**Listed entries:**

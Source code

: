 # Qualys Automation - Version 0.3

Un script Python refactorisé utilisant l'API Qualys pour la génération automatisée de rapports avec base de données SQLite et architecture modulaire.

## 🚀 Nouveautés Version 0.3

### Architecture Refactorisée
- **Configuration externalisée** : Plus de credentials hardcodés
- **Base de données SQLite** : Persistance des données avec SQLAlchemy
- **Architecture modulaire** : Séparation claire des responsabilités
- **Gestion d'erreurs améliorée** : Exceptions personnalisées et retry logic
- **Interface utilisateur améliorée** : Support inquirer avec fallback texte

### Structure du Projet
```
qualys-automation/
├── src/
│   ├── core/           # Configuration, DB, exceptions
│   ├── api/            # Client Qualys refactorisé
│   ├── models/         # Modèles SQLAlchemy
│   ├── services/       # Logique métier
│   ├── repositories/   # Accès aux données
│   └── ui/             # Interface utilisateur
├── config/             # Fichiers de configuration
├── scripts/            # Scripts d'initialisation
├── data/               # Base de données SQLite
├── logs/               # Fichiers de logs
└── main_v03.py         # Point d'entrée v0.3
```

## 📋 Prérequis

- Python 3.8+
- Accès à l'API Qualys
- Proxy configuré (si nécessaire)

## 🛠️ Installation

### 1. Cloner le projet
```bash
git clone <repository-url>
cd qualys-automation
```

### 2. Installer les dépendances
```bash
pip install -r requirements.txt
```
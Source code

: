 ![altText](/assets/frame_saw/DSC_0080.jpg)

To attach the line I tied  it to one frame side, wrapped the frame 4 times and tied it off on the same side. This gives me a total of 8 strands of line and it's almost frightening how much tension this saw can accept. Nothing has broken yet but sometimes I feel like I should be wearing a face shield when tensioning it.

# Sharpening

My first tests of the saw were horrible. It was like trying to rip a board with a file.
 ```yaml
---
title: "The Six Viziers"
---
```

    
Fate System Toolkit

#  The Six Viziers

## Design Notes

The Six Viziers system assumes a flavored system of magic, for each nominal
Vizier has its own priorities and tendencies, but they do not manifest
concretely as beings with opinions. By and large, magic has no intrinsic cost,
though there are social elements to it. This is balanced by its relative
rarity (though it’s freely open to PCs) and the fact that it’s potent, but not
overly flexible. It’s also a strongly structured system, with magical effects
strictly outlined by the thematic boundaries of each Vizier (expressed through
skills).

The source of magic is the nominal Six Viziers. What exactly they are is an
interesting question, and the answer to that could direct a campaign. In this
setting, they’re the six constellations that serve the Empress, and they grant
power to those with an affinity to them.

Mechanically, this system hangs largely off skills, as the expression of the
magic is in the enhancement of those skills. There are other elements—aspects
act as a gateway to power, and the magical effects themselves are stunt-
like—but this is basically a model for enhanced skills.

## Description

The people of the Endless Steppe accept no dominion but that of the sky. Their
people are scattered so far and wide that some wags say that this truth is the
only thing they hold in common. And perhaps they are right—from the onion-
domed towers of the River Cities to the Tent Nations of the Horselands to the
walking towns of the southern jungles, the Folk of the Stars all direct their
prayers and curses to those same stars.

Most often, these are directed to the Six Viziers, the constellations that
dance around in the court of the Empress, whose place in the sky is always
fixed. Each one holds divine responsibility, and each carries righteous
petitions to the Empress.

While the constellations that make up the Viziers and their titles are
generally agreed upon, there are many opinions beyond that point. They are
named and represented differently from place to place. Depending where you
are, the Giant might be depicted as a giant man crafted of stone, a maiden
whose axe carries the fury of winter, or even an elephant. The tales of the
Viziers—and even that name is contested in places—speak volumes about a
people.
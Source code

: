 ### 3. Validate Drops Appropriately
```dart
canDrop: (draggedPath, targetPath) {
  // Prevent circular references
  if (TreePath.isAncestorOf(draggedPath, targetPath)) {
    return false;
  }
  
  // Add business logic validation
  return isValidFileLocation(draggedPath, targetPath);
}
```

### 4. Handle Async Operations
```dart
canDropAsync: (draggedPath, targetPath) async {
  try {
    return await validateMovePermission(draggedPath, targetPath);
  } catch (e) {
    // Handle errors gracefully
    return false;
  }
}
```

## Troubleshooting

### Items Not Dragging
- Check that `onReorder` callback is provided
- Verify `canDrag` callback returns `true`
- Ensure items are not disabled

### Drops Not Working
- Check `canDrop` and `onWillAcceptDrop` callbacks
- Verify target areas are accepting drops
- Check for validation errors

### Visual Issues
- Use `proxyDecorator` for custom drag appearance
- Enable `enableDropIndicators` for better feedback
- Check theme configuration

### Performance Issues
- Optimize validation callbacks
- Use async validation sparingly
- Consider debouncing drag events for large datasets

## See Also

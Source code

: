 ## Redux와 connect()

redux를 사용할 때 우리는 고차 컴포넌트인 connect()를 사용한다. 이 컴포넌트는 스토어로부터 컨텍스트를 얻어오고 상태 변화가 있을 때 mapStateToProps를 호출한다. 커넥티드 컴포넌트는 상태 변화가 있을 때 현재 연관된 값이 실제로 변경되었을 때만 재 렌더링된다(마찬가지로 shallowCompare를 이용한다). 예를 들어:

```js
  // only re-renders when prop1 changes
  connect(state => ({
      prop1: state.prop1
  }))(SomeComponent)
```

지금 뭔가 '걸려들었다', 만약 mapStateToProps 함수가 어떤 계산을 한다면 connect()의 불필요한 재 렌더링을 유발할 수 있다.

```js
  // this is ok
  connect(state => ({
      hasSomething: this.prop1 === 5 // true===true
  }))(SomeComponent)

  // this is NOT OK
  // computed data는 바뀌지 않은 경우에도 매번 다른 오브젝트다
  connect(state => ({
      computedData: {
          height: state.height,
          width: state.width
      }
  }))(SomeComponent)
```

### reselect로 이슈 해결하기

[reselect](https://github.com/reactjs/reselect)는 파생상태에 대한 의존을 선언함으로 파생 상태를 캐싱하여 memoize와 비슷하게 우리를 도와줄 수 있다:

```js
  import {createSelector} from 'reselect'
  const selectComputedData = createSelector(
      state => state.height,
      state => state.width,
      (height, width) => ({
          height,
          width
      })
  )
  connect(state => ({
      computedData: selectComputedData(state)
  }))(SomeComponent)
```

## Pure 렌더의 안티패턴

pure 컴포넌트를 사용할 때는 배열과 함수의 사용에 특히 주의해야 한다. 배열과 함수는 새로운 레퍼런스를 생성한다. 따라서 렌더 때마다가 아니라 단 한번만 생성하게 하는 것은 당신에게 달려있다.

**What you will do:** The lines above that include "createSelector" should each be listed.

**Response for this exercise:**
  import {createSelector} from 'reselect'
  const selectComputedData = createSelector(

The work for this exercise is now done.